● EXERCISE BRIEF
In the records below, find the line that contains "You can reach", then write out that line and each one after it exactly, up to and including the last.

Dataset entries

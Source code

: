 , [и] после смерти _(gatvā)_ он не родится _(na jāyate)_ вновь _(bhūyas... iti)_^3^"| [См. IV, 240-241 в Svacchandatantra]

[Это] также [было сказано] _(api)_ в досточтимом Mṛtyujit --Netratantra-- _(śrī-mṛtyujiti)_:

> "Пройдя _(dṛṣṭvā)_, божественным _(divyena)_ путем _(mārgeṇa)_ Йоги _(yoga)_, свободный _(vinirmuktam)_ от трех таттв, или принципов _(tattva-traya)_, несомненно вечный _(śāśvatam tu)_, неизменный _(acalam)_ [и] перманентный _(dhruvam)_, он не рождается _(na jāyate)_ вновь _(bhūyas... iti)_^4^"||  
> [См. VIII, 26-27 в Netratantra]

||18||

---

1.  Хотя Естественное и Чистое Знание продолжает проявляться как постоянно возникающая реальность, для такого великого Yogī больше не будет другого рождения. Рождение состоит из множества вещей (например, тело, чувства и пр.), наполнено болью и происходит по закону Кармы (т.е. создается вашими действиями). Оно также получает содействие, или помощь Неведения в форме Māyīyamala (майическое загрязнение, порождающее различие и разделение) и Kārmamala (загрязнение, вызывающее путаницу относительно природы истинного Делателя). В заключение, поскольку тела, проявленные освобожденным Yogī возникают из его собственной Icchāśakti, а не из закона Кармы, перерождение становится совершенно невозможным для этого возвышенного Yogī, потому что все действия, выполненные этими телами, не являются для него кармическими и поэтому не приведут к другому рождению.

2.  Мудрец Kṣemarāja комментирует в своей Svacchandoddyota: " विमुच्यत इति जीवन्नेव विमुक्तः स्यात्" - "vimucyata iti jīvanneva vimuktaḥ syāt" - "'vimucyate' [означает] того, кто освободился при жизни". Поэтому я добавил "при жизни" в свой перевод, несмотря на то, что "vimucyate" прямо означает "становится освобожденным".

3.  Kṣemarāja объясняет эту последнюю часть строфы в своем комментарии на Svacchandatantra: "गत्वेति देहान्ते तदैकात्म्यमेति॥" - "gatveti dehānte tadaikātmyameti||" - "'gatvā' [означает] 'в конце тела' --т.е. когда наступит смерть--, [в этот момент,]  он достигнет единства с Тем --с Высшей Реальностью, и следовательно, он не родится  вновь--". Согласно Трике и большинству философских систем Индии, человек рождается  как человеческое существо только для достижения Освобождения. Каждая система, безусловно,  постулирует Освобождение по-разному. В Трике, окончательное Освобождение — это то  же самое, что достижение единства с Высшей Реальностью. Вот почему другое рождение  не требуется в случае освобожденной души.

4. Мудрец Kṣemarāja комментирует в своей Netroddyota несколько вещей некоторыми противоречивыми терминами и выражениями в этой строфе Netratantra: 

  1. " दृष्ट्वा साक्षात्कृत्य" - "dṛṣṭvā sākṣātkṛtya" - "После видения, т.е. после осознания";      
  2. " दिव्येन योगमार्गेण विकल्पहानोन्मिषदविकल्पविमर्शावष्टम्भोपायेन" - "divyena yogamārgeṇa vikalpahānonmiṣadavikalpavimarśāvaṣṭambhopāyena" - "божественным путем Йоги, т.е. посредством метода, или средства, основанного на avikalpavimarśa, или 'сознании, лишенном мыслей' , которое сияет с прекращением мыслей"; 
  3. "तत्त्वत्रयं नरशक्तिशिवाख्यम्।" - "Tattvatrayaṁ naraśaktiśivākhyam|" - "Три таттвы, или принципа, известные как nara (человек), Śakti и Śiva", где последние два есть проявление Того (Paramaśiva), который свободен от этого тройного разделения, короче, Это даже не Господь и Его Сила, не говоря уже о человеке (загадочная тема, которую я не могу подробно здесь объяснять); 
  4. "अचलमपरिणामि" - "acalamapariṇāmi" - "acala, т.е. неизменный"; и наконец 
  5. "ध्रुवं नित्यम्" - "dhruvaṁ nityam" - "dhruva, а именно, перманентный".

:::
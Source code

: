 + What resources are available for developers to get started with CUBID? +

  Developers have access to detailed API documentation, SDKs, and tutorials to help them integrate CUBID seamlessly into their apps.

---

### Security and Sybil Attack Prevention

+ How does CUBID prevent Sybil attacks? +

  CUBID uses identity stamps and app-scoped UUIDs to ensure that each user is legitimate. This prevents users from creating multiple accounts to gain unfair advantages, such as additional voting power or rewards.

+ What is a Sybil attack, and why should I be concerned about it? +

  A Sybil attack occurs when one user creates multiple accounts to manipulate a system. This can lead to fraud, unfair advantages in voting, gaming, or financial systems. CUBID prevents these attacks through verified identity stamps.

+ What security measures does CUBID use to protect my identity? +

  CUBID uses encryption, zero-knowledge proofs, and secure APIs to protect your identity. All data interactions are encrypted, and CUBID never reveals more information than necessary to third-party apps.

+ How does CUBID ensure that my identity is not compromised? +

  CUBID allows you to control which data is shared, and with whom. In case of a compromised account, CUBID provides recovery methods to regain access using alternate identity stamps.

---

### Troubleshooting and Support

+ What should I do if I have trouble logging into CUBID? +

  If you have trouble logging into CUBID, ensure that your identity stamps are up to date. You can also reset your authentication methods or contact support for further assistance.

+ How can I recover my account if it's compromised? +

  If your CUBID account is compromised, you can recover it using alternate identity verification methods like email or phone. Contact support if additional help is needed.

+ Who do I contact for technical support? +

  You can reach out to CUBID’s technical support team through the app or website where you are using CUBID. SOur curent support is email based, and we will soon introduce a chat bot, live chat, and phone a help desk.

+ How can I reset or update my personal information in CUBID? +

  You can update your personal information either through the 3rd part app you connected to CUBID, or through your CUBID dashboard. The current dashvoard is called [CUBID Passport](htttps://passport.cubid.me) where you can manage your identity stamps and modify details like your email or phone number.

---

● OUTPUT OF THE TASK
  You can reach out to CUBID’s technical support team through the app or website where you are using CUBID. SOur curent support is email based, and we will soon introduce a chat bot, live chat, and phone a help desk.

+ How can I reset or update my personal information in CUBID? +

  You can update your personal information either through the 3rd part app you connected to CUBID, or through your CUBID dashboard. The current dashvoard is called [CUBID Passport](htttps://passport.cubid.me) where you can manage your identity stamps and modify details like your email or phone number.

---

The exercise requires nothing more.